College of Chemistry, Sichuan University, Chengdu, 610064, People's Republic of China.
BMC Bioinformatics. 2013 Apr 29;14:143. doi: 10.1186/1471-2105-14-143.
Reliability and Reproducibility of differentially expressed genes (DEGs) are essential for the biological interpretation of microarray data. The microarray quality control (MAQC) project launched by US Food and Drug Administration (FDA) elucidated that the lists of DEGs generated by intra- and inter-platform comparisons can reach a high level of concordance, which mainly depended on the statistical criteria used for ranking and selecting DEGs. Generally, it will produce reproducible lists of DEGs when combining fold change ranking with a non-stringent p-value cutoff. For further interpretation of the gene expression data, statistical methods of gene enrichment analysis provide powerful tools for associating the DEGs with prior biological knowledge, e.g. Gene Ontology (GO) terms and pathways, and are widely used in genome-wide research. Although the DEG lists generated from the same compared conditions proved to be reliable, the reproducible enrichment results are still crucial to the discovery of the underlying molecular mechanism differentiating the two conditions. Therefore, it is important to know whether the enrichment results are still reproducible, when using the lists of DEGs generated by different statistic criteria from inter-laboratory and cross-platform comparisons. In our study, we used the MAQC data sets for systematically accessing the intra- and inter-platform concordance of GO terms enriched by Gene Set Enrichment Analysis (GSEA) and LRpath.

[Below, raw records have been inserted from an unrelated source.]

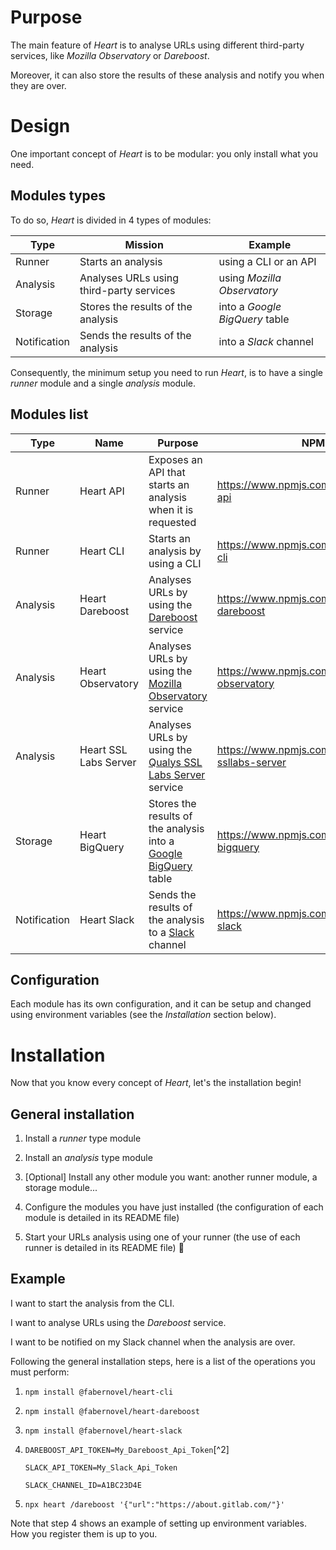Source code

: # Purpose

The main feature of _Heart_ is to analyse URLs using different third-party services, like _Mozilla Observatory_ or _Dareboost_.

Moreover, it can also store the results of these analysis and notify you when they are over.

# Design

One important concept of _Heart_ is to be modular: you only install what you need.

## Modules types

To do so, _Heart_ is divided in 4 types of modules:

| Type | Mission | Example
| ------ | ------ | ------ |
| Runner | Starts an analysis | using a CLI or an API |
| Analysis | Analyses URLs using third-party services | using _Mozilla Observatory_ |
| Storage | Stores the results of the analysis | into a _Google BigQuery_ table |
| Notification | Sends the results of the analysis | into a _Slack_ channel |

Consequently, the minimum setup you need to run _Heart_, is to have a single _runner_ module and a single _analysis_ module.

## Modules list

| Type | Name | Purpose | NPM registry URL |
| ------ | ------ | ------ | ------ |
| Runner | Heart API | Exposes an API that starts an analysis when it is requested | https://www.npmjs.com/package/@fabernovel/heart-api |
| Runner | Heart CLI | Starts an analysis by using a CLI | https://www.npmjs.com/package/@fabernovel/heart-cli
| Analysis | Heart Dareboost | Analyses URLs by using the [Dareboost](https://www.dareboost.com/en) service | https://www.npmjs.com/package/@fabernovel/heart-dareboost |
| Analysis | Heart Observatory | Analyses URLs by using the [Mozilla Observatory](https://observatory.mozilla.org/) service | https://www.npmjs.com/package/@fabernovel/heart-observatory |
| Analysis | Heart SSL Labs Server | Analyses URLs by using the [Qualys SSL Labs Server](https://www.ssllabs.com/ssltest/) service | https://www.npmjs.com/package/@fabernovel/heart-ssllabs-server |
| Storage | Heart BigQuery | Stores the results of the analysis into a [Google BigQuery](https://cloud.google.com/bigquery) table | https://www.npmjs.com/package/@fabernovel/heart-bigquery |
| Notification | Heart Slack | Sends the results of the analysis to a [Slack](https://slack.com) channel | https://www.npmjs.com/package/@fabernovel/heart-slack |

## Configuration

Each module has its own configuration, and it can be setup and changed using environment variables (see the _Installation_ section below).

# Installation

Now that you know every concept of _Heart_, let's the installation begin!

## General installation

1. Install a _runner_ type module 

2. Install an _analysis_ type module 

3. [Optional] Install any other module you want: another runner module, a storage module...

4. Configure the modules you have just installed (the configuration of each module is detailed in its README file)

5. Start your URLs analysis using one of your runner (the use of each runner is detailed in its README file) :tada: 

## Example

>>>
I want to start the analysis from the CLI.

I want to analyse URLs using the _Dareboost_ service.

I want to be notified on my Slack channel when the analysis are over.
>>>

Following the general installation steps, here is a list of the operations you must perform:

1. `npm install @fabernovel/heart-cli`

2. `npm install @fabernovel/heart-dareboost`

3. `npm install @fabernovel/heart-slack`

4. `DAREBOOST_API_TOKEN=My_Dareboost_Api_Token`[^2]
   
   `SLACK_API_TOKEN=My_Slack_Api_Token`
   
   `SLACK_CHANNEL_ID=A1BC23D4E`

5. `npx heart /dareboost '{"url":"https://about.gitlab.com/"}'`

Note that step 4 shows an example of setting up environment variables. How you register them is up to you.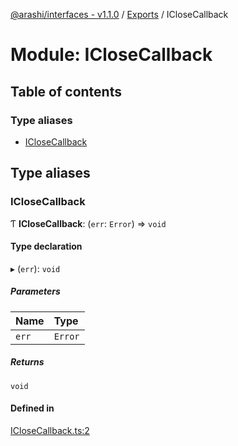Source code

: [@arashi/interfaces - v1.1.0](../README.md) / [Exports](../modules.md) / ICloseCallback

# Module: ICloseCallback

## Table of contents

### Type aliases

- [ICloseCallback](ICloseCallback.md#iclosecallback)

## Type aliases

### ICloseCallback

Ƭ **ICloseCallback**: (`err`: `Error`) => `void`

#### Type declaration

▸ (`err`): `void`

##### Parameters

| Name | Type |
| :------ | :------ |
| `err` | `Error` |

##### Returns

`void`

#### Defined in

[ICloseCallback.ts:2](https://github.com/arashijs/interfaces/blob/02e44ae/src/ICloseCallback.ts#L2)

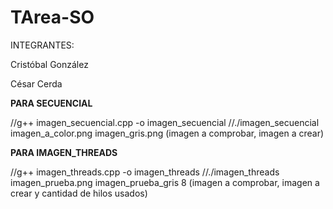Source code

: # TArea-SO

INTEGRANTES:

Cristóbal González

César Cerda


**PARA SECUENCIAL**

//g++ imagen_secuencial.cpp -o imagen_secuencial
//./imagen_secuencial imagen_a_color.png imagen_gris.png (imagen a comprobar, imagen a crear)


**PARA IMAGEN_THREADS**

//g++ imagen_threads.cpp -o imagen_threads 
//./imagen_threads imagen_prueba.png imagen_prueba_gris 8 (imagen a comprobar, imagen a crear y cantidad de hilos usados)

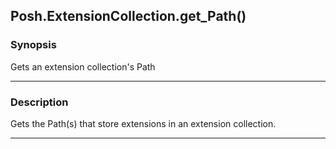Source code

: Posh.ExtensionCollection.get_Path()
-----------------------------------




### Synopsis
Gets an extension collection's Path



---


### Description

Gets the Path(s) that store extensions in an extension collection.



---
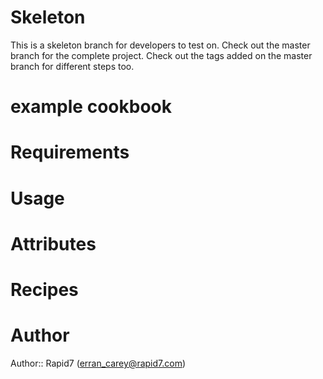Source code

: # Skeleton
This is a skeleton branch for developers to test on. Check out the master branch for the complete project. Check out the tags added on the master branch for different steps too.

# example cookbook

# Requirements

# Usage

# Attributes

# Recipes

# Author

Author:: Rapid7 (<erran_carey@rapid7.com>)
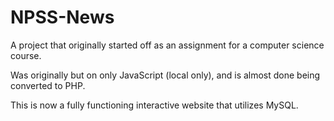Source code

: # NPSS-News

A project that originally started off as an assignment for a computer science course.

Was originally but on only JavaScript (local only), and is almost done being converted to PHP.

This is now a fully functioning interactive website that utilizes MySQL.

In intra-platform comparisons, the overlapped percentage of enriched GO terms was as high as ~80% when the inputted lists of DEGs were generated by fold change ranking and Significance Analysis of Microarrays (SAM), whereas the percentages decreased about 20% when generating the lists of DEGs by using fold change ranking and t-test, or by using SAM and t-test. Similar results were found in inter-platform comparisons.
Our results demonstrated that the lists of DEGs in a high level of concordance can ensure the high concordance of enrichment results. Importantly, based on the lists of DEGs generated by a straightforward method of combining fold change ranking with a non-stringent p-value cutoff, enrichment analysis will produce reproducible enriched GO terms for the biological interpretation.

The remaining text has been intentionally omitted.